Il s'est rendu plusieurs fois chez elle depuis qu'il la connaît. Il allait y chercher des œufs qu'elle ramenait de Mazan. Il a eu l'occasion de boire l'apéritif avec elle. Il n'a jamais vu personne chez elle. Il s'y est toujours rendu seul. A sa connaissance, elle ne buvait pas de pastis. Mais elle fumait volontiers.

Il croit que Suzanne Furimond était en bons termes avec les membres de sa famille. Elle était assez plaisante, mais dure en affaires et très intéressée. Elle n'aurait jamais reçu chez elle, pour traiter une affaire, quelqu'un qu'elle ne connaissait pas.

Le lundi 15 mars 1948, vers 9 heures, de sa propre initiative, monsieur Malachian s'est rendu rue Saint-Lazare pour savoir si, dans le voisinage, on avait de ses nouvelles. Il est ensuite allé chez monsieur Coder, un de ses voisins avec qui il est intime. C'est cet homme qui lui a donné l'idée d'aller voir dans le jardin, dans le garage et dans les dépendances, pour le cas où la disparue s'y serait trouvée. Ils y sont allés ensemble.

Le lundi 5 mai 1948, le commissaire Henin transmet au juge d'Instruction un rapport sur l'état de l'enquête au sujet de l'affaire Furimond. Il déclare :

Que madame Suzanne Furimond n'a pas été retrouvée à ce jour. Que ses proches affirment qu'elle n'était pas expansive, qu'elle cachait ses relations et ne dévoilait ses projets à personne. Qu'elle remplissait avec amour ses devoirs de mère. Que le milieu social qu'elle fréquentait était assez relevé. Que cependant, il a pu être établi qu'elle était en relation avec certains trafiquants de pièces d'or avec lesquels elle avait réalisé dans le passé des transactions assez importantes, de l'ordre de 750 000 frs pour ce qui en était connu. Elle était très intéressée, presque avare, méfiante, ne recevant pas n'importe qui chez elle. Mais susceptible de se laisser attirer dans un guet-apens si on lui faisait miroiter un quelconque gain d'importance.

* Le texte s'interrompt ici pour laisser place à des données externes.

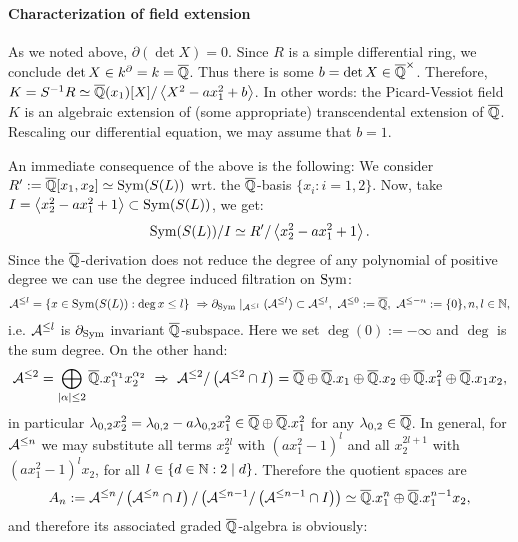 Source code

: \paragraph{Characterization of field extension}
\bn
\item As we noted above, $\partial(\det X) = 0$. Since $R$ is a simple differential ring, we conclude $\det X \in k^\partial = k = \overline{\mathbb{Q}}$. Thus there is some $b = \det X \in \overline{\mathbb{Q}}^\times$. Therefore, $K = S^{-1}R \simeq \overline{\mathbb{Q}}(x_1)[X]/\left<X^2 - a x_1^2 + b\right>$. In other words: the Picard-Vessiot field $K$ is an algebraic extension of (some appropriate) transcendental extension of $\overline{\mathbb{Q}}$. Rescaling our differential equation, we may assume that $b = 1$.
\item An immediate consequence of the above is the following: We consider $R' := \overline{\mathbb{Q}}[x_1,x_2] \simeq \mathrm{Sym}(S(L))$ wrt. the $\overline{\mathbb{Q}}$-basis $\{x_i : i = 1,2\}$. Now, take $I = \left<x_2^2 - a x_1^2 + 1\right> \subset \mathrm{Sym}(S(L))$, we get:
$$\mathrm{Sym}(S(L))/I \simeq R'/\left<x_2^2 - a x_1^2 + 1\right>.$$
Since the $\overline{\mathbb{Q}}$-derivation does not reduce the degree of any polynomial of positive degree we can use the degree induced filtration on $\mathrm{Sym}$:
$$\filteredA^{\leq l} = \left\{x \in \trm{Sym}(S(L)) : \deg x \leq l\right\} \ \RA \partial_{\trm{Sym}}\mid_{\filteredA^{\leq l}} (\filteredA^{\leq l}) \subset \filteredA^{\leq l},\ \filteredA^{\leq 0} := \currfield,\ \filteredA^{\leq -n} := \{0\}, n, l \in \nz,$$
i.e. $\mathcal{A}^{\leq l}$ is $\partial_{\mathrm{Sym}}$ invariant $\overline{\mathbb{Q}}$-subspace. Here we set $\deg(0) := -\infty$ and $\deg$ is the sum degree. On the other hand:
$$\mathcal{A}^{\leq 2} = \bigoplus_{|\alpha| \leq 2} \overline{\mathbb{Q}}.x_1^{\alpha_1} x_2^{\alpha_2}\ \Rightarrow\ \mathcal{A}^{\leq2} / \left(\mathcal{A}^{\leq2} \cap I\right) = \overline{\mathbb{Q}} \oplus \overline{\mathbb{Q}}.x_1 \oplus \overline{\mathbb{Q}}.x_2 \oplus \overline{\mathbb{Q}}.x_1^2 \oplus \overline{\mathbb{Q}}.x_1 x_2,$$
in particular $\lambda_{0,2} x_2^2 = \lambda_{0,2} - a \lambda_{0,2} x_1^2 \in \overline{\mathbb{Q}} \oplus \overline{\mathbb{Q}}.x_1^2$ for any $\lambda_{0,2} \in \overline{\mathbb{Q}}$. In general, for $\mathcal{A}^{\leq n}$ we may substitute all terms $x_2^{2 l}$ with $(a x_1^2 - 1)^l$ and all $x_2^{2l + 1}$ with $(a x_1^2 - 1)^l x_2$, for all $l \in \{d \in \mathbb{N} : 2 \mid d\}$. Therefore the quotient spaces are
$$A_n := \mathcal{A}^{\leq n}/ \left(\mathcal{A}^{\leq n} \cap I\right) /\left(\mathcal{A}^{\leq n - 1} / \left(\mathcal{A}^{\leq n - 1} \cap I\right) \right)\simeq \overline{\mathbb{Q}}.x_1^n \oplus \overline{\mathbb{Q}}.x_1^{n-1} x_2,$$
and therefore its associated graded $\overline{\mathbb{Q}}$-algebra is obviously:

En résumé, le vol, bien plus que la jalousie ou une vengeance, semble être le mobile de ce qui apparaît désormais comme un assassinat. C'est dans le milieu très spécial et très fermé des "trafiquants d'or" qu'il faut rechercher les coupables. Des témoignages recueillis à ce jour semblent confirmer que Suzanne Furimond possédait beaucoup de pièces d'or et qu'elle cherchait à les écouler. L'enquête se poursuit.

Le commissaire Henin a incontestablement fait du bon travail ; il a pris la bonne piste mais il n'a pas réussi à découvrir les coupables. La presse s'agite et chacun y va de son hypothèse. Avec au bout, cette lancinante question : qu'est devenue Suzanne Furimond disparue maintenant depuis près de deux mois ? La retrouvera-t-on jamais ? Est-elle morte ou encore vivante ? Aurait-elle été enlevée ?

En désespoir de cause on en vient à consulter les radiesthésistes et chacun d'eux y va de son pronostic. Presque tous s'accordent, du reste, à voir la disparue flotter entre deux eaux. Mais quelles eaux ? Il y a des étangs tout autour d'Avignon. La Durance n'est pas loin et le Rhône est là, tout à côté, qui coule avec une tranquille indifférence entre Avignon et Villeneuve. Mais il a l'habitude de restituer ses proies dans le délai ordinaire d'une ou deux semaines. Alors ?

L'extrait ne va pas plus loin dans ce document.